**Records contained in a dataset**
++++

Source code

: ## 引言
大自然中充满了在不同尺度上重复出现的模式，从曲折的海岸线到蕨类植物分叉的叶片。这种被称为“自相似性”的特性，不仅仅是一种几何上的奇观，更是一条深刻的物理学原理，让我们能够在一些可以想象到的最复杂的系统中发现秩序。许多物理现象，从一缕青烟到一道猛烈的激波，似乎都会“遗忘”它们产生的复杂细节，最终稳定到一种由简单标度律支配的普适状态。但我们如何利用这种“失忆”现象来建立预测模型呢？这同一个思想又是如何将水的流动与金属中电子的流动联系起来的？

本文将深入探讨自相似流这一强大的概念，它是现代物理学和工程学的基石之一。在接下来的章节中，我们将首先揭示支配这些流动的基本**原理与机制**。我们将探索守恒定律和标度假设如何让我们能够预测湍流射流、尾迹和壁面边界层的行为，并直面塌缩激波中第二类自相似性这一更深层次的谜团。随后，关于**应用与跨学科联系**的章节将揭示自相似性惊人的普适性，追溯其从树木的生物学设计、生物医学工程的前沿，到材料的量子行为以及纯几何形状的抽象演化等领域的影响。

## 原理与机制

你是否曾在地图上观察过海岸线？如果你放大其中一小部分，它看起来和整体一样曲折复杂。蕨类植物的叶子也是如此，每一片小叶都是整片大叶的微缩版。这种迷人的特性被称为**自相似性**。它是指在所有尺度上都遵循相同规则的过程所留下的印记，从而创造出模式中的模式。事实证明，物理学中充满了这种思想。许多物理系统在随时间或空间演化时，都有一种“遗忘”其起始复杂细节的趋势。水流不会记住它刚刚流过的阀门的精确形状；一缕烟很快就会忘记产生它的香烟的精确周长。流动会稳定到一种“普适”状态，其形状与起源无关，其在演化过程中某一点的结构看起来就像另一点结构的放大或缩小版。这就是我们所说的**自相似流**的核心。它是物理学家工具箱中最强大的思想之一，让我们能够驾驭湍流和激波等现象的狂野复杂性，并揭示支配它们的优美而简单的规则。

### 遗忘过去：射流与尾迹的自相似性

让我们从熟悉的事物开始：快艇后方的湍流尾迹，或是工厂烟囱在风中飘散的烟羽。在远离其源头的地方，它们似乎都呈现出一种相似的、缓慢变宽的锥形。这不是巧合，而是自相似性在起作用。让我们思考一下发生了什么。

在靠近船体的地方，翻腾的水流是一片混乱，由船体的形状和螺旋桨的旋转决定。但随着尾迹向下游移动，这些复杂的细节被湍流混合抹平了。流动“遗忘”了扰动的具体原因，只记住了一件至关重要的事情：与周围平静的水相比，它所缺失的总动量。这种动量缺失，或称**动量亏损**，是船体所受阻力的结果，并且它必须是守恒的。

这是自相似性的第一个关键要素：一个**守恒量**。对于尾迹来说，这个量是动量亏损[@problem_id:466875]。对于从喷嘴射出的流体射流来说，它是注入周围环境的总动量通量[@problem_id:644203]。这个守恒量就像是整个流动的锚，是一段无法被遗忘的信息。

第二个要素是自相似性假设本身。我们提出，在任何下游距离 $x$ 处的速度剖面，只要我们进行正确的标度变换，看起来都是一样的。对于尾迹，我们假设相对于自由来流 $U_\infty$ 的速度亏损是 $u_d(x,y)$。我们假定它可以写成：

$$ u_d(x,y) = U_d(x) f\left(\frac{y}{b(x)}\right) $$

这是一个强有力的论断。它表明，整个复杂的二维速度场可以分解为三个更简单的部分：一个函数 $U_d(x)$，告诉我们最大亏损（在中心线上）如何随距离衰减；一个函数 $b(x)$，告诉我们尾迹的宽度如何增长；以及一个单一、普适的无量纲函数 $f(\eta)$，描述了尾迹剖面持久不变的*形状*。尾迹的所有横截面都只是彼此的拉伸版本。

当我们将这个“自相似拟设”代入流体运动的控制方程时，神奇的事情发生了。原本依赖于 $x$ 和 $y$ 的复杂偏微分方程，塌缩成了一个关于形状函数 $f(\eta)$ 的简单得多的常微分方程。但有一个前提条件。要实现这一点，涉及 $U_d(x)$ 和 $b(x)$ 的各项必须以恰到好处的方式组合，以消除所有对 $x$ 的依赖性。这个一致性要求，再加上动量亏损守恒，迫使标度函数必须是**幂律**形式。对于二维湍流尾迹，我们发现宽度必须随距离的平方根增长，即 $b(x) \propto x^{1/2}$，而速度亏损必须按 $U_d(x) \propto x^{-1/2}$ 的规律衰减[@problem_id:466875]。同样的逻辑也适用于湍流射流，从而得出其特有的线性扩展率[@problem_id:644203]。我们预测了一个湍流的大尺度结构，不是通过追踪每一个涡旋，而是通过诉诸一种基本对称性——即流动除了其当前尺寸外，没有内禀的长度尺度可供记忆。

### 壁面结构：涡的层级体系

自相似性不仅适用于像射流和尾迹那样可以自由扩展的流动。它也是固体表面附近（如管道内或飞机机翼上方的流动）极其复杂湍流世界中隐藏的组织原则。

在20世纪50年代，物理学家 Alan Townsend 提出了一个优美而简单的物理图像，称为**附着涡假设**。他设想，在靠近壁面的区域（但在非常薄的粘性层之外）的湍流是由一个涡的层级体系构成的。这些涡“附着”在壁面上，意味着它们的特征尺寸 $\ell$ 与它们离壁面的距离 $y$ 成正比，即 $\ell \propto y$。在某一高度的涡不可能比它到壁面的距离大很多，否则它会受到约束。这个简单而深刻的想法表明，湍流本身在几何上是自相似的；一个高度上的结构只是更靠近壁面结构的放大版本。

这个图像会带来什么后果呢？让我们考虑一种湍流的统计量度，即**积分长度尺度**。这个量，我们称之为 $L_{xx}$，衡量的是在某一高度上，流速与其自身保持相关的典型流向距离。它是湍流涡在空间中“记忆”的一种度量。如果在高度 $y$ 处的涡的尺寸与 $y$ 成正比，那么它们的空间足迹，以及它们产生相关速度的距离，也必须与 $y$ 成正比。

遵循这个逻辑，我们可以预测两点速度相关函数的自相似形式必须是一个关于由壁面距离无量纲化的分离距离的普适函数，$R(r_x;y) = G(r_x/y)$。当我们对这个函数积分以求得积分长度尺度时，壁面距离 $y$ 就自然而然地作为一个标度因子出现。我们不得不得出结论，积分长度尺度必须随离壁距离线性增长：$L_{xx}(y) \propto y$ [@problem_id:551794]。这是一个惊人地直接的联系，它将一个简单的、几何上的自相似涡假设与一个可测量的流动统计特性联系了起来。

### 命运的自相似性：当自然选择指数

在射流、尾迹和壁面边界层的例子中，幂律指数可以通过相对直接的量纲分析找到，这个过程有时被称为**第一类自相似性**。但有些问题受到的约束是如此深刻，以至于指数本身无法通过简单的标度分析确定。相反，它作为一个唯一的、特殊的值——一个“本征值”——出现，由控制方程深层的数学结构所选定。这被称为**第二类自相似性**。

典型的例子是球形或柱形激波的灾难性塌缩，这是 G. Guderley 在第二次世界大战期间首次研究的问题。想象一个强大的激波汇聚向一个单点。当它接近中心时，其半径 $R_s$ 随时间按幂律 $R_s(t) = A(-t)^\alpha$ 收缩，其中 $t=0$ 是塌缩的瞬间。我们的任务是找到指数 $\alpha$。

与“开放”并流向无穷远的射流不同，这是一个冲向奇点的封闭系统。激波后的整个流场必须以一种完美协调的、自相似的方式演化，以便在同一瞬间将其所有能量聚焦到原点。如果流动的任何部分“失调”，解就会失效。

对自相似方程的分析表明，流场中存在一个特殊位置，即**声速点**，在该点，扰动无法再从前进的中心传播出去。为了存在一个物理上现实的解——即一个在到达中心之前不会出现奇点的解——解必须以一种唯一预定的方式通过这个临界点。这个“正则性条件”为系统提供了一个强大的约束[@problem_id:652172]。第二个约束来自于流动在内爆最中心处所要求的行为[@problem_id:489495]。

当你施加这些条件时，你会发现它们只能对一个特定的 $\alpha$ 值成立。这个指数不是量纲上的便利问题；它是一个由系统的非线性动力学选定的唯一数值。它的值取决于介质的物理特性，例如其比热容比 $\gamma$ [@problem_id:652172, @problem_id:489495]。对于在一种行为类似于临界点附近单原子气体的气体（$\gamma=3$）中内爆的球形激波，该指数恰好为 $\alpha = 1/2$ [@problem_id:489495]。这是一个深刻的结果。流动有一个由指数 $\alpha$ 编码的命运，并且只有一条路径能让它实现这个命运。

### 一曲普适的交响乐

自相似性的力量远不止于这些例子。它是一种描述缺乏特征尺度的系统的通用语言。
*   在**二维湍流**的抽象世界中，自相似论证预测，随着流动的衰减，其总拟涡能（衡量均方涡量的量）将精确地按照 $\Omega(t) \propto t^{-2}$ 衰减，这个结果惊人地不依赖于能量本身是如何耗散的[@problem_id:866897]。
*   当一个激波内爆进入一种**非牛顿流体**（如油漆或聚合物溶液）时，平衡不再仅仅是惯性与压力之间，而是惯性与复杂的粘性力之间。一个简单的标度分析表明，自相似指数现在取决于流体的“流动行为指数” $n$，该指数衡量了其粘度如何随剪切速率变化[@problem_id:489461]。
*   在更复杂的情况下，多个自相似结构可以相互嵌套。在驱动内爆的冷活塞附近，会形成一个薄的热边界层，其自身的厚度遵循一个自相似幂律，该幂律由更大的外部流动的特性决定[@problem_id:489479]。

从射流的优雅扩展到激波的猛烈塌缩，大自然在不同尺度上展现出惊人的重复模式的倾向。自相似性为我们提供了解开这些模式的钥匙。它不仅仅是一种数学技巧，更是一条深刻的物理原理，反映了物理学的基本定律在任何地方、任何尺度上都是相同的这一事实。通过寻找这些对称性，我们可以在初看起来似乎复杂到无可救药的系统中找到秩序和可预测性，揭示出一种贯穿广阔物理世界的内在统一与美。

++++

**WHAT IS NEEDED**
Count the lines in the entries above where the string "原理与机制" shows up, and give that number only.

**RESULT**
2